THE PROBLEM
Here the job is to transcribe the data exactly while omitting the images.

+++ DATASET +++

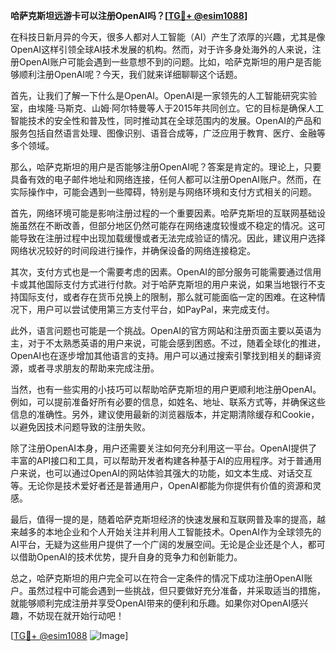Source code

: **哈萨克斯坦远游卡可以注册OpenAI吗？[[TG💪+ @esim1088](https://t.me/s/esim1088)]**

在科技日新月异的今天，很多人都对人工智能（AI）产生了浓厚的兴趣，尤其是像OpenAI这样引领全球AI技术发展的机构。然而，对于许多身处海外的人来说，注册OpenAI账户可能会遇到一些意想不到的问题。比如，哈萨克斯坦的用户是否能够顺利注册OpenAI呢？今天，我们就来详细聊聊这个话题。

首先，让我们了解一下什么是OpenAI。OpenAI是一家领先的人工智能研究实验室，由埃隆·马斯克、山姆·阿尔特曼等人于2015年共同创立。它的目标是确保人工智能技术的安全性和普及性，同时推动其在全球范围内的发展。OpenAI的产品和服务包括自然语言处理、图像识别、语音合成等，广泛应用于教育、医疗、金融等多个领域。

那么，哈萨克斯坦的用户是否能够注册OpenAI呢？答案是肯定的。理论上，只要具备有效的电子邮件地址和网络连接，任何人都可以注册OpenAI账户。然而，在实际操作中，可能会遇到一些障碍，特别是与网络环境和支付方式相关的问题。

首先，网络环境可能是影响注册过程的一个重要因素。哈萨克斯坦的互联网基础设施虽然在不断改善，但部分地区仍然可能存在网络速度较慢或不稳定的情况。这可能导致在注册过程中出现加载缓慢或者无法完成验证的情况。因此，建议用户选择网络状况较好的时间段进行操作，并确保设备的网络连接稳定。

其次，支付方式也是一个需要考虑的因素。OpenAI的部分服务可能需要通过信用卡或其他国际支付方式进行付款。对于哈萨克斯坦的用户来说，如果当地银行不支持国际支付，或者存在货币兑换上的限制，那么就可能面临一定的困难。在这种情况下，用户可以尝试使用第三方支付平台，如PayPal，来完成支付。

此外，语言问题也可能是一个挑战。OpenAI的官方网站和注册页面主要以英语为主，对于不太熟悉英语的用户来说，可能会感到困惑。不过，随着全球化的推进，OpenAI也在逐步增加其他语言的支持。用户可以通过搜索引擎找到相关的翻译资源，或者寻求朋友的帮助来完成注册。

当然，也有一些实用的小技巧可以帮助哈萨克斯坦的用户更顺利地注册OpenAI。例如，可以提前准备好所有必要的信息，如姓名、地址、联系方式等，并确保这些信息的准确性。另外，建议使用最新的浏览器版本，并定期清除缓存和Cookie，以避免因技术问题导致的注册失败。

除了注册OpenAI本身，用户还需要关注如何充分利用这一平台。OpenAI提供了丰富的API接口和工具，可以帮助开发者构建各种基于AI的应用程序。对于普通用户来说，也可以通过OpenAI的网站体验其强大的功能，如文本生成、对话交互等。无论你是技术爱好者还是普通用户，OpenAI都能为你提供有价值的资源和灵感。

最后，值得一提的是，随着哈萨克斯坦经济的快速发展和互联网普及率的提高，越来越多的本地企业和个人开始关注并利用人工智能技术。OpenAI作为全球领先的AI平台，无疑为这些用户提供了一个广阔的发展空间。无论是企业还是个人，都可以借助OpenAI的技术优势，提升自身的竞争力和创新能力。

总之，哈萨克斯坦的用户完全可以在符合一定条件的情况下成功注册OpenAI账户。虽然过程中可能会遇到一些挑战，但只要做好充分准备，并采取适当的措施，就能够顺利完成注册并享受OpenAI带来的便利和乐趣。如果你对OpenAI感兴趣，不妨现在就开始行动吧！

[[TG💪+ @esim1088](https://t.me/s/esim1088) ![Image](https://i.postimg.cc/4NQfJmqS/Snipaste-2025-05-13-00-14-12.png)]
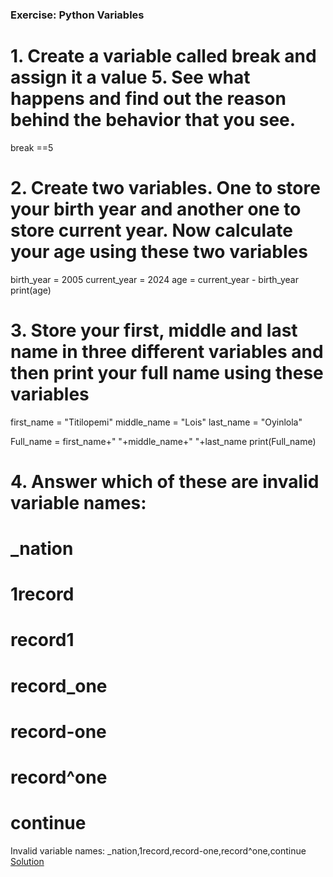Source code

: ### Exercise: Python Variables
# 1. Create a variable called break and assign it a value 5. See what happens and find out the reason behind the behavior that you see.
break ==5
# 2. Create two variables. One to store your birth year and another one to store current year. Now calculate your age using these two variables
birth_year = 2005
current_year = 2024
age = current_year - birth_year
print(age)
# 3. Store your first, middle and last name in three different variables and then print your full name using these variables
first_name = "Titilopemi"
middle_name = "Lois"
last_name = "Oyinlola"

Full_name = first_name+" "+middle_name+" "+last_name
print(Full_name)
# 4. Answer which of these are invalid variable names: 
   # _nation
   # 1record
   # record1
   # record_one
   # record-one
   # record^one
   # continue
   
Invalid variable names: _nation,1record,record-one,record^one,continue
   [Solution](https://github.com/codebasics/py/blob/master/Basics/Exercise/2_variables/2_variables_exercise.ipynb)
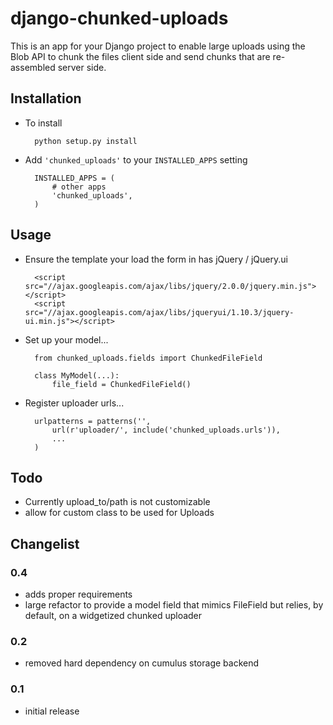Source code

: # django-chunked-uploads

This is an app for your Django project to enable large uploads using the Blob API to chunk the files client side and send chunks that are re-assembled server side.

## Installation

* To install

        python setup.py install

* Add ``'chunked_uploads'`` to your ``INSTALLED_APPS`` setting

        INSTALLED_APPS = (
            # other apps
            'chunked_uploads',
        )

## Usage

* Ensure the template your load the form in has jQuery / jQuery.ui

        <script src="//ajax.googleapis.com/ajax/libs/jquery/2.0.0/jquery.min.js"></script>
        <script src="//ajax.googleapis.com/ajax/libs/jqueryui/1.10.3/jquery-ui.min.js"></script>

* Set up your model...

        from chunked_uploads.fields import ChunkedFileField

        class MyModel(...):
            file_field = ChunkedFileField()

* Register uploader urls...

        urlpatterns = patterns('',
            url(r'uploader/', include('chunked_uploads.urls')),
            ...
        )


## Todo
* Currently upload\_to/path is not customizable
* allow for custom class to be used for Uploads 


## Changelist

### 0.4
* adds proper requirements
* large refactor to provide a model field that mimics FileField but relies, by default, on a widgetized chunked uploader

### 0.2
* removed hard dependency on cumulus storage backend

### 0.1
* initial release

+++

EXERCISE RESULT
Source code

: **哈萨克斯坦远游卡可以注册OpenAI吗？[[TG💪+ @esim1088](https://t.me/s/esim1088)]**

在科技日新月异的今天，很多人都对人工智能（AI）产生了浓厚的兴趣，尤其是像OpenAI这样引领全球AI技术发展的机构。然而，对于许多身处海外的人来说，注册OpenAI账户可能会遇到一些意想不到的问题。比如，哈萨克斯坦的用户是否能够顺利注册OpenAI呢？今天，我们就来详细聊聊这个话题。

首先，让我们了解一下什么是OpenAI。OpenAI是一家领先的人工智能研究实验室，由埃隆·马斯克、山姆·阿尔特曼等人于2015年共同创立。它的目标是确保人工智能技术的安全性和普及性，同时推动其在全球范围内的发展。OpenAI的产品和服务包括自然语言处理、图像识别、语音合成等，广泛应用于教育、医疗、金融等多个领域。

那么，哈萨克斯坦的用户是否能够注册OpenAI呢？答案是肯定的。理论上，只要具备有效的电子邮件地址和网络连接，任何人都可以注册OpenAI账户。然而，在实际操作中，可能会遇到一些障碍，特别是与网络环境和支付方式相关的问题。

首先，网络环境可能是影响注册过程的一个重要因素。哈萨克斯坦的互联网基础设施虽然在不断改善，但部分地区仍然可能存在网络速度较慢或不稳定的情况。这可能导致在注册过程中出现加载缓慢或者无法完成验证的情况。因此，建议用户选择网络状况较好的时间段进行操作，并确保设备的网络连接稳定。

其次，支付方式也是一个需要考虑的因素。OpenAI的部分服务可能需要通过信用卡或其他国际支付方式进行付款。对于哈萨克斯坦的用户来说，如果当地银行不支持国际支付，或者存在货币兑换上的限制，那么就可能面临一定的困难。在这种情况下，用户可以尝试使用第三方支付平台，如PayPal，来完成支付。

此外，语言问题也可能是一个挑战。OpenAI的官方网站和注册页面主要以英语为主，对于不太熟悉英语的用户来说，可能会感到困惑。不过，随着全球化的推进，OpenAI也在逐步增加其他语言的支持。用户可以通过搜索引擎找到相关的翻译资源，或者寻求朋友的帮助来完成注册。

当然，也有一些实用的小技巧可以帮助哈萨克斯坦的用户更顺利地注册OpenAI。例如，可以提前准备好所有必要的信息，如姓名、地址、联系方式等，并确保这些信息的准确性。另外，建议使用最新的浏览器版本，并定期清除缓存和Cookie，以避免因技术问题导致的注册失败。

除了注册OpenAI本身，用户还需要关注如何充分利用这一平台。OpenAI提供了丰富的API接口和工具，可以帮助开发者构建各种基于AI的应用程序。对于普通用户来说，也可以通过OpenAI的网站体验其强大的功能，如文本生成、对话交互等。无论你是技术爱好者还是普通用户，OpenAI都能为你提供有价值的资源和灵感。

最后，值得一提的是，随着哈萨克斯坦经济的快速发展和互联网普及率的提高，越来越多的本地企业和个人开始关注并利用人工智能技术。OpenAI作为全球领先的AI平台，无疑为这些用户提供了一个广阔的发展空间。无论是企业还是个人，都可以借助OpenAI的技术优势，提升自身的竞争力和创新能力。

总之，哈萨克斯坦的用户完全可以在符合一定条件的情况下成功注册OpenAI账户。虽然过程中可能会遇到一些挑战，但只要做好充分准备，并采取适当的措施，就能够顺利完成注册并享受OpenAI带来的便利和乐趣。如果你对OpenAI感兴趣，不妨现在就开始行动吧！

[[TG💪+ @esim1088](https://t.me/s/esim1088) ![Image](https://i.postimg.cc/4NQfJmqS/Snipaste-2025-05-13-00-14-12.png)]
Source code

: ### Exercise: Python Variables
# 1. Create a variable called break and assign it a value 5. See what happens and find out the reason behind the behavior that you see.
break ==5
# 2. Create two variables. One to store your birth year and another one to store current year. Now calculate your age using these two variables
birth_year = 2005
current_year = 2024
age = current_year - birth_year
print(age)
# 3. Store your first, middle and last name in three different variables and then print your full name using these variables
first_name = "Titilopemi"
middle_name = "Lois"
last_name = "Oyinlola"

Full_name = first_name+" "+middle_name+" "+last_name
print(Full_name)
# 4. Answer which of these are invalid variable names: 
   # _nation
   # 1record
   # record1
   # record_one
   # record-one
   # record^one
   # continue
   
Invalid variable names: _nation,1record,record-one,record^one,continue
   [Solution](https://github.com/codebasics/py/blob/master/Basics/Exercise/2_variables/2_variables_exercise.ipynb)
Source code

: # django-chunked-uploads

This is an app for your Django project to enable large uploads using the Blob API to chunk the files client side and send chunks that are re-assembled server side.

## Installation

* To install

        python setup.py install

* Add ``'chunked_uploads'`` to your ``INSTALLED_APPS`` setting

        INSTALLED_APPS = (
            # other apps
            'chunked_uploads',
        )

## Usage

* Ensure the template your load the form in has jQuery / jQuery.ui

        <script src="//ajax.googleapis.com/ajax/libs/jquery/2.0.0/jquery.min.js"></script>
        <script src="//ajax.googleapis.com/ajax/libs/jqueryui/1.10.3/jquery-ui.min.js"></script>

* Set up your model...

        from chunked_uploads.fields import ChunkedFileField

        class MyModel(...):
            file_field = ChunkedFileField()

* Register uploader urls...

        urlpatterns = patterns('',
            url(r'uploader/', include('chunked_uploads.urls')),
            ...
        )


## Todo
* Currently upload\_to/path is not customizable
* allow for custom class to be used for Uploads 


## Changelist

### 0.4
* adds proper requirements
* large refactor to provide a model field that mimics FileField but relies, by default, on a widgetized chunked uploader

### 0.2
* removed hard dependency on cumulus storage backend

### 0.1
* initial release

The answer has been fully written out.